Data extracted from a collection
______
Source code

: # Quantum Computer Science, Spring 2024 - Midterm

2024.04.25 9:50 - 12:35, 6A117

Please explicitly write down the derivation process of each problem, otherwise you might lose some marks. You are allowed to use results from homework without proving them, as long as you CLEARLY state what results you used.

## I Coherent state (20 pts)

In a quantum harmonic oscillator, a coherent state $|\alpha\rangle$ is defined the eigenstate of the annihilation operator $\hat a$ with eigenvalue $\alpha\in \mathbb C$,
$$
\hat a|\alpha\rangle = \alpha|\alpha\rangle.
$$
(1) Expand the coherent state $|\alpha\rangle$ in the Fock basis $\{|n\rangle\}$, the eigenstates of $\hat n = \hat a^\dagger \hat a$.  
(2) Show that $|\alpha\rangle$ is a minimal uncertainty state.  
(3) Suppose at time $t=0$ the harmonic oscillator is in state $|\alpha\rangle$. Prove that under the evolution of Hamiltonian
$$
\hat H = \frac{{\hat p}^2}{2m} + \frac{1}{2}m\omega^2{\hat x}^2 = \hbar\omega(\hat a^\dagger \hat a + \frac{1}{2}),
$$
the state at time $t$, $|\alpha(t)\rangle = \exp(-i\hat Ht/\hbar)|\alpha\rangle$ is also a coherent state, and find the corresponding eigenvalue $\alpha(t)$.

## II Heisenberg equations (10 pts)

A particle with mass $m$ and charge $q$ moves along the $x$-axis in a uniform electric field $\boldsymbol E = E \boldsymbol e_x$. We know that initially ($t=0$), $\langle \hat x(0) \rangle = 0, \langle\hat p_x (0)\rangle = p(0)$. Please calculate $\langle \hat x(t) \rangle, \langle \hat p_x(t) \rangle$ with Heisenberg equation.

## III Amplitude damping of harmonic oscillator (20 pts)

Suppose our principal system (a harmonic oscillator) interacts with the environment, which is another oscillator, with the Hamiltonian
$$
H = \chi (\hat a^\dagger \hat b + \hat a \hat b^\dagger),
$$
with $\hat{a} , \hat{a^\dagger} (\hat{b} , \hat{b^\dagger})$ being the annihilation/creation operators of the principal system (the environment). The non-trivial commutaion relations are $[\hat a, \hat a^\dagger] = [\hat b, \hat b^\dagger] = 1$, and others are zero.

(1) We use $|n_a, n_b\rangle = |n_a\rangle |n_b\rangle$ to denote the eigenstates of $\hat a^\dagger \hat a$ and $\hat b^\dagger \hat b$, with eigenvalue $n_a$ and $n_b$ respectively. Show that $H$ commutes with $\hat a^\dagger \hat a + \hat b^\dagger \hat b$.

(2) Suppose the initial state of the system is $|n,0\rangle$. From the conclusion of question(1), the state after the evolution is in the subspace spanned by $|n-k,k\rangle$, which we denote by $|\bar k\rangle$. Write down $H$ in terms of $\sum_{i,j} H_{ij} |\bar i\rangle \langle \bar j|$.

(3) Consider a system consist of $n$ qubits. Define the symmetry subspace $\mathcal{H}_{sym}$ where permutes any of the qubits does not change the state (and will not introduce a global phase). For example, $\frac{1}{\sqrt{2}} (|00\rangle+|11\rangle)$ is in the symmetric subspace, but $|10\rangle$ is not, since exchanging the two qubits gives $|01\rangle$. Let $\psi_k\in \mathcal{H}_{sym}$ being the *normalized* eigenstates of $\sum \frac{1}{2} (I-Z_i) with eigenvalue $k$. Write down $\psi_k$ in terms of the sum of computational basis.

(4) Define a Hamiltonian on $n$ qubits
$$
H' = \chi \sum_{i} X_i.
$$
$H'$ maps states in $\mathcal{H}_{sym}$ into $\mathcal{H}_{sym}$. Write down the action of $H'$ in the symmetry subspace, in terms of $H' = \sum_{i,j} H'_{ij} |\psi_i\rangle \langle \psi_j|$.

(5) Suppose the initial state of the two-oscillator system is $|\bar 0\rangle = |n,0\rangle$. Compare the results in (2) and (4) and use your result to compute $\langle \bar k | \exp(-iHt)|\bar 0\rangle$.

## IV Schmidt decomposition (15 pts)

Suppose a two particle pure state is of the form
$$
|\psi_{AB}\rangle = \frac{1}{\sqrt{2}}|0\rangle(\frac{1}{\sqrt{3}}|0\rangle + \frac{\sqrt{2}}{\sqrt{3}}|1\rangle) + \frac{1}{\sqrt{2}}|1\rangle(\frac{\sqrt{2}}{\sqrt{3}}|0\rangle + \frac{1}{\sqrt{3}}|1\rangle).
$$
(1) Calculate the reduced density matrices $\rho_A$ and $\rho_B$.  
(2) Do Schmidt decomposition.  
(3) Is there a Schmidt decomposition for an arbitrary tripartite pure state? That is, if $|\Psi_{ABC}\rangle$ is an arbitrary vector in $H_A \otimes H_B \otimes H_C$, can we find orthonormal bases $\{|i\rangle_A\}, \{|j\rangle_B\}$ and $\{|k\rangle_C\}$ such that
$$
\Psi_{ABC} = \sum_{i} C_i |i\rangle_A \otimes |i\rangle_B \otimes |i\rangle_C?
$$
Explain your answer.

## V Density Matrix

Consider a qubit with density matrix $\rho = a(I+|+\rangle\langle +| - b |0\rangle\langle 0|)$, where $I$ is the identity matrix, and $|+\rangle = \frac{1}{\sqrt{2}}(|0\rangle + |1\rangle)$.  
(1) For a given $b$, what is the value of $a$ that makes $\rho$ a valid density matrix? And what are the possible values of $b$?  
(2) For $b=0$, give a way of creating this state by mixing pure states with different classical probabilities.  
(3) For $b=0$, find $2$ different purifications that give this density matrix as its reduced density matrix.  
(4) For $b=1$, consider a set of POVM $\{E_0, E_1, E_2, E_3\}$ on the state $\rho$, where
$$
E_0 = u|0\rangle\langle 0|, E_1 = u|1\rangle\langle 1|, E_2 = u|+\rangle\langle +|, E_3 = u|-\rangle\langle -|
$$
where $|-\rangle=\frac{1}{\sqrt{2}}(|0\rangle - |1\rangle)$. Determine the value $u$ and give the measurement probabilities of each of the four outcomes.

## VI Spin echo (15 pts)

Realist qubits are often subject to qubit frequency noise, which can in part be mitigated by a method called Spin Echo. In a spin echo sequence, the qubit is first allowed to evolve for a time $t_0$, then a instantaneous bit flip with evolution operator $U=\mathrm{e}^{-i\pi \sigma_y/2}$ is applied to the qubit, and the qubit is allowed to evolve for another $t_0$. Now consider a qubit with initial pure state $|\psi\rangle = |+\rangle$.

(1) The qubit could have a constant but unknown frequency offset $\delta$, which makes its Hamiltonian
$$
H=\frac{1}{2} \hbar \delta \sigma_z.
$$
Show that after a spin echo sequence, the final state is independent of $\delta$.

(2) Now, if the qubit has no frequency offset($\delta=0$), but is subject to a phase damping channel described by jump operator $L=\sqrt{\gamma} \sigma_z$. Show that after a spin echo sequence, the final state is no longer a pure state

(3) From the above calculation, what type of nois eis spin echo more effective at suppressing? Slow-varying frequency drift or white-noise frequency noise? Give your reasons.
______
Prompt.
Reproduce every record in full, keeping each one exactly as it reads.

Task response.
Source code

: # Quantum Computer Science, Spring 2024 - Midterm

2024.04.25 9:50 - 12:35, 6A117

Please explicitly write down the derivation process of each problem, otherwise you might lose some marks. You are allowed to use results from homework without proving them, as long as you CLEARLY state what results you used.

## I Coherent state (20 pts)

In a quantum harmonic oscillator, a coherent state $|\alpha\rangle$ is defined the eigenstate of the annihilation operator $\hat a$ with eigenvalue $\alpha\in \mathbb C$,
$$
\hat a|\alpha\rangle = \alpha|\alpha\rangle.
$$
(1) Expand the coherent state $|\alpha\rangle$ in the Fock basis $\{|n\rangle\}$, the eigenstates of $\hat n = \hat a^\dagger \hat a$.  
(2) Show that $|\alpha\rangle$ is a minimal uncertainty state.  
(3) Suppose at time $t=0$ the harmonic oscillator is in state $|\alpha\rangle$. Prove that under the evolution of Hamiltonian
$$
\hat H = \frac{{\hat p}^2}{2m} + \frac{1}{2}m\omega^2{\hat x}^2 = \hbar\omega(\hat a^\dagger \hat a + \frac{1}{2}),
$$
the state at time $t$, $|\alpha(t)\rangle = \exp(-i\hat Ht/\hbar)|\alpha\rangle$ is also a coherent state, and find the corresponding eigenvalue $\alpha(t)$.

## II Heisenberg equations (10 pts)

A particle with mass $m$ and charge $q$ moves along the $x$-axis in a uniform electric field $\boldsymbol E = E \boldsymbol e_x$. We know that initially ($t=0$), $\langle \hat x(0) \rangle = 0, \langle\hat p_x (0)\rangle = p(0)$. Please calculate $\langle \hat x(t) \rangle, \langle \hat p_x(t) \rangle$ with Heisenberg equation.

## III Amplitude damping of harmonic oscillator (20 pts)

Suppose our principal system (a harmonic oscillator) interacts with the environment, which is another oscillator, with the Hamiltonian
$$
H = \chi (\hat a^\dagger \hat b + \hat a \hat b^\dagger),
$$
with $\hat{a} , \hat{a^\dagger} (\hat{b} , \hat{b^\dagger})$ being the annihilation/creation operators of the principal system (the environment). The non-trivial commutaion relations are $[\hat a, \hat a^\dagger] = [\hat b, \hat b^\dagger] = 1$, and others are zero.

(1) We use $|n_a, n_b\rangle = |n_a\rangle |n_b\rangle$ to denote the eigenstates of $\hat a^\dagger \hat a$ and $\hat b^\dagger \hat b$, with eigenvalue $n_a$ and $n_b$ respectively. Show that $H$ commutes with $\hat a^\dagger \hat a + \hat b^\dagger \hat b$.

(2) Suppose the initial state of the system is $|n,0\rangle$. From the conclusion of question(1), the state after the evolution is in the subspace spanned by $|n-k,k\rangle$, which we denote by $|\bar k\rangle$. Write down $H$ in terms of $\sum_{i,j} H_{ij} |\bar i\rangle \langle \bar j|$.

(3) Consider a system consist of $n$ qubits. Define the symmetry subspace $\mathcal{H}_{sym}$ where permutes any of the qubits does not change the state (and will not introduce a global phase). For example, $\frac{1}{\sqrt{2}} (|00\rangle+|11\rangle)$ is in the symmetric subspace, but $|10\rangle$ is not, since exchanging the two qubits gives $|01\rangle$. Let $\psi_k\in \mathcal{H}_{sym}$ being the *normalized* eigenstates of $\sum \frac{1}{2} (I-Z_i) with eigenvalue $k$. Write down $\psi_k$ in terms of the sum of computational basis.

(4) Define a Hamiltonian on $n$ qubits
$$
H' = \chi \sum_{i} X_i.
$$
$H'$ maps states in $\mathcal{H}_{sym}$ into $\mathcal{H}_{sym}$. Write down the action of $H'$ in the symmetry subspace, in terms of $H' = \sum_{i,j} H'_{ij} |\psi_i\rangle \langle \psi_j|$.

(5) Suppose the initial state of the two-oscillator system is $|\bar 0\rangle = |n,0\rangle$. Compare the results in (2) and (4) and use your result to compute $\langle \bar k | \exp(-iHt)|\bar 0\rangle$.

## IV Schmidt decomposition (15 pts)

Suppose a two particle pure state is of the form
$$
|\psi_{AB}\rangle = \frac{1}{\sqrt{2}}|0\rangle(\frac{1}{\sqrt{3}}|0\rangle + \frac{\sqrt{2}}{\sqrt{3}}|1\rangle) + \frac{1}{\sqrt{2}}|1\rangle(\frac{\sqrt{2}}{\sqrt{3}}|0\rangle + \frac{1}{\sqrt{3}}|1\rangle).
$$
(1) Calculate the reduced density matrices $\rho_A$ and $\rho_B$.  
(2) Do Schmidt decomposition.  
(3) Is there a Schmidt decomposition for an arbitrary tripartite pure state? That is, if $|\Psi_{ABC}\rangle$ is an arbitrary vector in $H_A \otimes H_B \otimes H_C$, can we find orthonormal bases $\{|i\rangle_A\}, \{|j\rangle_B\}$ and $\{|k\rangle_C\}$ such that
$$
\Psi_{ABC} = \sum_{i} C_i |i\rangle_A \otimes |i\rangle_B \otimes |i\rangle_C?
$$
Explain your answer.

## V Density Matrix

Consider a qubit with density matrix $\rho = a(I+|+\rangle\langle +| - b |0\rangle\langle 0|)$, where $I$ is the identity matrix, and $|+\rangle = \frac{1}{\sqrt{2}}(|0\rangle + |1\rangle)$.  
(1) For a given $b$, what is the value of $a$ that makes $\rho$ a valid density matrix? And what are the possible values of $b$?  
(2) For $b=0$, give a way of creating this state by mixing pure states with different classical probabilities.  
(3) For $b=0$, find $2$ different purifications that give this density matrix as its reduced density matrix.  
(4) For $b=1$, consider a set of POVM $\{E_0, E_1, E_2, E_3\}$ on the state $\rho$, where
$$
E_0 = u|0\rangle\langle 0|, E_1 = u|1\rangle\langle 1|, E_2 = u|+\rangle\langle +|, E_3 = u|-\rangle\langle -|
$$
where $|-\rangle=\frac{1}{\sqrt{2}}(|0\rangle - |1\rangle)$. Determine the value $u$ and give the measurement probabilities of each of the four outcomes.

## VI Spin echo (15 pts)

Realist qubits are often subject to qubit frequency noise, which can in part be mitigated by a method called Spin Echo. In a spin echo sequence, the qubit is first allowed to evolve for a time $t_0$, then a instantaneous bit flip with evolution operator $U=\mathrm{e}^{-i\pi \sigma_y/2}$ is applied to the qubit, and the qubit is allowed to evolve for another $t_0$. Now consider a qubit with initial pure state $|\psi\rangle = |+\rangle$.

(1) The qubit could have a constant but unknown frequency offset $\delta$, which makes its Hamiltonian
$$
H=\frac{1}{2} \hbar \delta \sigma_z.
$$
Show that after a spin echo sequence, the final state is independent of $\delta$.

(2) Now, if the qubit has no frequency offset($\delta=0$), but is subject to a phase damping channel described by jump operator $L=\sqrt{\gamma} \sigma_z$. Show that after a spin echo sequence, the final state is no longer a pure state

(3) From the above calculation, what type of nois eis spin echo more effective at suppressing? Slow-varying frequency drift or white-noise frequency noise? Give your reasons.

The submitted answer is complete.